→ **RECORDS SUPPLIED**
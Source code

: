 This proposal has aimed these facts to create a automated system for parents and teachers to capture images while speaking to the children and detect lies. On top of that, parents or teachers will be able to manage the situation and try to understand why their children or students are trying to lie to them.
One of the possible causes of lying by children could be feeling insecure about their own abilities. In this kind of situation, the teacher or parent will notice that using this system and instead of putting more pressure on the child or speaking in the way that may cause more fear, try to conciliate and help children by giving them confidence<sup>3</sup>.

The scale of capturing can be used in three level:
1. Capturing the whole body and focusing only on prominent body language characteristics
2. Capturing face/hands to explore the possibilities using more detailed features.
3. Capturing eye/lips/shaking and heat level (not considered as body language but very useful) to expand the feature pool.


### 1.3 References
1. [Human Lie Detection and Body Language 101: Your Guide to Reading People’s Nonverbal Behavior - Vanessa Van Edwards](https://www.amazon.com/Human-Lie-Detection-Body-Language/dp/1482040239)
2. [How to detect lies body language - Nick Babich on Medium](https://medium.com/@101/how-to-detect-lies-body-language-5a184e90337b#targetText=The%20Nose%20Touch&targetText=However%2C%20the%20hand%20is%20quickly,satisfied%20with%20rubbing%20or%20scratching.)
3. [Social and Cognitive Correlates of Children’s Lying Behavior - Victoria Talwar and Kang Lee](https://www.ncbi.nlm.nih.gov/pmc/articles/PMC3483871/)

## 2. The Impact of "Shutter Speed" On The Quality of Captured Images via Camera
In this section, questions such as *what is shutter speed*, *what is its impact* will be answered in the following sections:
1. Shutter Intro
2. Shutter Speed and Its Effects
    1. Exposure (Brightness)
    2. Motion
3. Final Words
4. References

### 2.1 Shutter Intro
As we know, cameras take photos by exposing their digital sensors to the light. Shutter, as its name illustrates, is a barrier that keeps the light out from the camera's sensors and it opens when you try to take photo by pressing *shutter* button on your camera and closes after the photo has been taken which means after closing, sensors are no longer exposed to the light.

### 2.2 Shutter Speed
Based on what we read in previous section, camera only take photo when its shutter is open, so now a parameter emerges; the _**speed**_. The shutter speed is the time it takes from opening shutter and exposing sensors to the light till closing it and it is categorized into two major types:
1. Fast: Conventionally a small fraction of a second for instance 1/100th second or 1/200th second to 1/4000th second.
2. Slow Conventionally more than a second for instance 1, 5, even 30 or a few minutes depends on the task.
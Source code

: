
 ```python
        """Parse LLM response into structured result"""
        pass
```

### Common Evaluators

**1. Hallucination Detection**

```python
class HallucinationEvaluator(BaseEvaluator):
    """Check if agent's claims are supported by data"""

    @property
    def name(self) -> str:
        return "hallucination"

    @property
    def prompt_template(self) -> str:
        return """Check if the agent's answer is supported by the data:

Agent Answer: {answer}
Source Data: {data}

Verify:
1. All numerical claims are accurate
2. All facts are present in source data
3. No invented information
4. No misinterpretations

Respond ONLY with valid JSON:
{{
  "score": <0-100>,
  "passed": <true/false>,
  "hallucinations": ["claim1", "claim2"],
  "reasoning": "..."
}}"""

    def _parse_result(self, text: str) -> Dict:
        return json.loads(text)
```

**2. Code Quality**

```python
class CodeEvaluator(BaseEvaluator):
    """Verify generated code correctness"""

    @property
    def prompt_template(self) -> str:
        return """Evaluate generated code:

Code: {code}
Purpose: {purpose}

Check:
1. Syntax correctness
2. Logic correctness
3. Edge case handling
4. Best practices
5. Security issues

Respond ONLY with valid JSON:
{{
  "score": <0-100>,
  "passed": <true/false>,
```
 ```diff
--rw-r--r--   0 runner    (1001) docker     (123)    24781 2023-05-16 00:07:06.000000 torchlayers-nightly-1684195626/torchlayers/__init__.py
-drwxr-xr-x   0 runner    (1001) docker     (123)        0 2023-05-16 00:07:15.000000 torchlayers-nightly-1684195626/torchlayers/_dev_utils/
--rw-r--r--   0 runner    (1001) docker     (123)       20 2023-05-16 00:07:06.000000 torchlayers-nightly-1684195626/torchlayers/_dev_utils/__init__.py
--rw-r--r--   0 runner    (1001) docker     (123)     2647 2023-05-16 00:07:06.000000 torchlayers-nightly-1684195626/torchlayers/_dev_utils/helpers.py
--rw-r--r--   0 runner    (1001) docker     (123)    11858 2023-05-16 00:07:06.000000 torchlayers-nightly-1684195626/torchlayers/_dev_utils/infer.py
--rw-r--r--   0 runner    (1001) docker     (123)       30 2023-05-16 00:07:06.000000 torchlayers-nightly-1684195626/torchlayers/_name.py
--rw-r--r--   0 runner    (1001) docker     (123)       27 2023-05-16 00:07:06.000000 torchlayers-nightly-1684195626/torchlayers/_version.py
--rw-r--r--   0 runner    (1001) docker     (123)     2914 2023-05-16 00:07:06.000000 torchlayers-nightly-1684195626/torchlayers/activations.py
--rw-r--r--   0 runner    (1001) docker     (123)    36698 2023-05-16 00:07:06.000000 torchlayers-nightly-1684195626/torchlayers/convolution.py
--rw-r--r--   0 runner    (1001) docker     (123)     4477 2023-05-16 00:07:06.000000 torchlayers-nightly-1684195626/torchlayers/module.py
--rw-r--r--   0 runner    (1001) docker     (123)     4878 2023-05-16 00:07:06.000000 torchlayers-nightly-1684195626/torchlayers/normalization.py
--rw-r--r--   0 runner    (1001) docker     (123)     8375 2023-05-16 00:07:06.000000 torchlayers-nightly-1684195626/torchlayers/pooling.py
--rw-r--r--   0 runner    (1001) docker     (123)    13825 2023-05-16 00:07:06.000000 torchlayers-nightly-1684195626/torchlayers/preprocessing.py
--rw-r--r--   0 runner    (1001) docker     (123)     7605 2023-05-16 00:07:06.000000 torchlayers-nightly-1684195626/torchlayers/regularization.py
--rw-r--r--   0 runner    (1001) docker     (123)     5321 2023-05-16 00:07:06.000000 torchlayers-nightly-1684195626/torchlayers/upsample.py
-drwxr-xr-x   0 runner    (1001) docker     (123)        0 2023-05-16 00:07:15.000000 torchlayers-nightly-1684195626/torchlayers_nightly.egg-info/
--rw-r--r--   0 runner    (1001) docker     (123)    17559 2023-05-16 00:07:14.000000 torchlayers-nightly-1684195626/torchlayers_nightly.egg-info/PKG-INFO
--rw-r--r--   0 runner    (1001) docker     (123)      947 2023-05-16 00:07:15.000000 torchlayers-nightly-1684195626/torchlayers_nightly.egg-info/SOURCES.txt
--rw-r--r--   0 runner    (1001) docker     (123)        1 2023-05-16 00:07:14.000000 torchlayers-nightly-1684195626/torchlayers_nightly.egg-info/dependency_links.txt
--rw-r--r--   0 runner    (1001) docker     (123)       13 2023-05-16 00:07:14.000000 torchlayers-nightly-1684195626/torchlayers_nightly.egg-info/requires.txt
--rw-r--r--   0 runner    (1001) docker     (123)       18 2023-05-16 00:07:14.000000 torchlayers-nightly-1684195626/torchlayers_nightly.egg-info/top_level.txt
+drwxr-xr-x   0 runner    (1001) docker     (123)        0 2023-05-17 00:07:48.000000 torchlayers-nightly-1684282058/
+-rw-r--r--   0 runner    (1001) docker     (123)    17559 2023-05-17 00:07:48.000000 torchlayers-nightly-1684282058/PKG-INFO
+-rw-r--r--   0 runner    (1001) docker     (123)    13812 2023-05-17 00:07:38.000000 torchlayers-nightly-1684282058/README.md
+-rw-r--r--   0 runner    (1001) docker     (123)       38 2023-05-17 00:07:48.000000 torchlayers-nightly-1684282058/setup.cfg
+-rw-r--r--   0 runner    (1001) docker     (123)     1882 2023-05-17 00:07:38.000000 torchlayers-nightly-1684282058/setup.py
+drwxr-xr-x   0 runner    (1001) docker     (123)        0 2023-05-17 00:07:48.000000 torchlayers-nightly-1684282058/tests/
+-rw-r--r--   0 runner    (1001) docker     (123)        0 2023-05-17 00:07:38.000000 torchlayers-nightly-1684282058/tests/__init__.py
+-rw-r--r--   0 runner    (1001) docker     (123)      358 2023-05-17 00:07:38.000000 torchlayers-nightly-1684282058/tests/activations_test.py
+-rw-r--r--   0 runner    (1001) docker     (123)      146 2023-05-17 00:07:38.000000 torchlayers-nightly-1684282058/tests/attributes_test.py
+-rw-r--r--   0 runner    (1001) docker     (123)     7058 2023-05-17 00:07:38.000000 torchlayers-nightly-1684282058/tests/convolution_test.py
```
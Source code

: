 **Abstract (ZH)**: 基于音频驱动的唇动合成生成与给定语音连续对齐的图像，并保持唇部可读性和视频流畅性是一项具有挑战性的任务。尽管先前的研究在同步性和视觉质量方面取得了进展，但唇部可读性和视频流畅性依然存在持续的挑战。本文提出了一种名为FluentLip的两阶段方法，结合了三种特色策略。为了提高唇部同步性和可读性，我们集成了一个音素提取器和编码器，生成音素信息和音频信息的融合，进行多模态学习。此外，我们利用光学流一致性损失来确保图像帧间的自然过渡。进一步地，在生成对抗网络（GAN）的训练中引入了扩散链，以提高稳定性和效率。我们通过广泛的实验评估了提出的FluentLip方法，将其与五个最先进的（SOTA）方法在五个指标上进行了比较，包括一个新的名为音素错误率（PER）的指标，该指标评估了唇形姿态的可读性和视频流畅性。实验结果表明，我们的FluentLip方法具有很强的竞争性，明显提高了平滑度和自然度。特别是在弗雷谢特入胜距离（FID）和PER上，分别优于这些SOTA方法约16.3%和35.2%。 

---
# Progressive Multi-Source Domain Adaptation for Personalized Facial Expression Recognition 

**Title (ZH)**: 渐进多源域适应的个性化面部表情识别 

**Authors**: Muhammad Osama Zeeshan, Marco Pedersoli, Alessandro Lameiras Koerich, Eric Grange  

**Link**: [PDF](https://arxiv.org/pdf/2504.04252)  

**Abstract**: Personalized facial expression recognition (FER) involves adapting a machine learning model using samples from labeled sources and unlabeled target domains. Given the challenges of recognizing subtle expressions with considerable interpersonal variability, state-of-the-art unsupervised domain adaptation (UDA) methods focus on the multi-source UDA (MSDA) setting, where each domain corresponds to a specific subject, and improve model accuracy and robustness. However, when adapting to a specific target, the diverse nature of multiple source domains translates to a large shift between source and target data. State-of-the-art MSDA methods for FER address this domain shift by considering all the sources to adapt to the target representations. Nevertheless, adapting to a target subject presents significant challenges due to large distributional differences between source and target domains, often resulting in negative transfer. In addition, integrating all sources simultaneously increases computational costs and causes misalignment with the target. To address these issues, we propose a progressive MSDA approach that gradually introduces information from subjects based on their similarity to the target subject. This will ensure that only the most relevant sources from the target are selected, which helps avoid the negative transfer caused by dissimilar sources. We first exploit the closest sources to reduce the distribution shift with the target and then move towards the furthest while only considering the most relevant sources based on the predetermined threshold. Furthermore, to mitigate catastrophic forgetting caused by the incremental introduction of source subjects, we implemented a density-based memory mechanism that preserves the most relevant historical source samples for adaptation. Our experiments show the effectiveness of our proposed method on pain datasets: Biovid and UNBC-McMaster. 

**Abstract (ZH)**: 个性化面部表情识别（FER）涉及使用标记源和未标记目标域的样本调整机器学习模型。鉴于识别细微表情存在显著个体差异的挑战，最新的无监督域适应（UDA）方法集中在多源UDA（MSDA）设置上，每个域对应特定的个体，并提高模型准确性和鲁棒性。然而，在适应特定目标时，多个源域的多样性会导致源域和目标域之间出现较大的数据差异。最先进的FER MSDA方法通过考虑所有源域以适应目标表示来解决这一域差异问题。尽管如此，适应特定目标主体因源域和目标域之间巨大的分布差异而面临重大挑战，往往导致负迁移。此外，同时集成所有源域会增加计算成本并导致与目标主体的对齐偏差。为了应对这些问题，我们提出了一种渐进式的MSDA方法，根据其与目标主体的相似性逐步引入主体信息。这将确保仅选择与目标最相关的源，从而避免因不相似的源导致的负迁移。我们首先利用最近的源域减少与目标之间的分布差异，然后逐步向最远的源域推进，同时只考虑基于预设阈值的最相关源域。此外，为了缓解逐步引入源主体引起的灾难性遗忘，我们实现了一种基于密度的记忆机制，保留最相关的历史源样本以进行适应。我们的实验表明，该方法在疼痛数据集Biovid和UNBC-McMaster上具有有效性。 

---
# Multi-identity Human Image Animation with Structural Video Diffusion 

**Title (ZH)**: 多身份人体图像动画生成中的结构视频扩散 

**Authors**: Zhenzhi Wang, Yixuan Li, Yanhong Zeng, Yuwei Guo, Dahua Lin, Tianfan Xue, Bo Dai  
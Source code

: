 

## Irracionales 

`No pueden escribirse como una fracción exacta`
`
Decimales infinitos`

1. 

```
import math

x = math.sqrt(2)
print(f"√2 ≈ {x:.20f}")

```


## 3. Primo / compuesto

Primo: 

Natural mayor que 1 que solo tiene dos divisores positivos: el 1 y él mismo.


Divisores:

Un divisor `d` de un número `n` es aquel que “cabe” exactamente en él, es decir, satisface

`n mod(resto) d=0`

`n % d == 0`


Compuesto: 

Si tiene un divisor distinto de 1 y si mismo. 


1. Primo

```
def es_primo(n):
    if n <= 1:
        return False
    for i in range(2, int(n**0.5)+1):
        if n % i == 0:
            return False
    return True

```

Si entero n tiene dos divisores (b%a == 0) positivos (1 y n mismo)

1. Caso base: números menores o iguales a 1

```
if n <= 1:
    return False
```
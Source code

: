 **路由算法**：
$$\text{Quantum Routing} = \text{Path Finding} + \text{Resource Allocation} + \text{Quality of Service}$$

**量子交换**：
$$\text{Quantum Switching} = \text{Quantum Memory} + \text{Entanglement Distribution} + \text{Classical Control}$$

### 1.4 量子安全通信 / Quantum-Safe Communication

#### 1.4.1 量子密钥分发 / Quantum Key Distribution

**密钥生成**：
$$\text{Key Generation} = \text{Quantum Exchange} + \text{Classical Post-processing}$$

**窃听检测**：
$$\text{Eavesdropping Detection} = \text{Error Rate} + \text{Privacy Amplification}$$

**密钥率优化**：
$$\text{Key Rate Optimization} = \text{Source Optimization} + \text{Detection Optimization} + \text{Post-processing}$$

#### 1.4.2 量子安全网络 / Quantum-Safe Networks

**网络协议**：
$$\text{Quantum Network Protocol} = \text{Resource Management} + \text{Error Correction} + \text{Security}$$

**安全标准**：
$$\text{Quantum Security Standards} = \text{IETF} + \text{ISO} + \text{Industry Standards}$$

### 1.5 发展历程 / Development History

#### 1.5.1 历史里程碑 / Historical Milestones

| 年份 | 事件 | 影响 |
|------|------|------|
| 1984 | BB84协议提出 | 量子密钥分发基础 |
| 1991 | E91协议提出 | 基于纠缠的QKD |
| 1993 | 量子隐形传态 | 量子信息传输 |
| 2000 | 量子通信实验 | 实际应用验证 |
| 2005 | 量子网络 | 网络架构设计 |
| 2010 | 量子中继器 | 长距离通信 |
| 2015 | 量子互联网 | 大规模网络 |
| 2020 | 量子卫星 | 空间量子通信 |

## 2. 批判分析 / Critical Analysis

→ **TASK DESCRIPTION**
Write out a verbatim copy of the data, beginning with its first line and ending with the line that contains "2. Capturing face/hands".

→ **EXERCISE RESPONSE**
Source code

: This proposal has aimed these facts to create a automated system for parents and teachers to capture images while speaking to the children and detect lies. On top of that, parents or teachers will be able to manage the situation and try to understand why their children or students are trying to lie to them.
One of the possible causes of lying by children could be feeling insecure about their own abilities. In this kind of situation, the teacher or parent will notice that using this system and instead of putting more pressure on the child or speaking in the way that may cause more fear, try to conciliate and help children by giving them confidence<sup>3</sup>.

The scale of capturing can be used in three level:
1. Capturing the whole body and focusing only on prominent body language characteristics
2. Capturing face/hands to explore the possibilities using more detailed features.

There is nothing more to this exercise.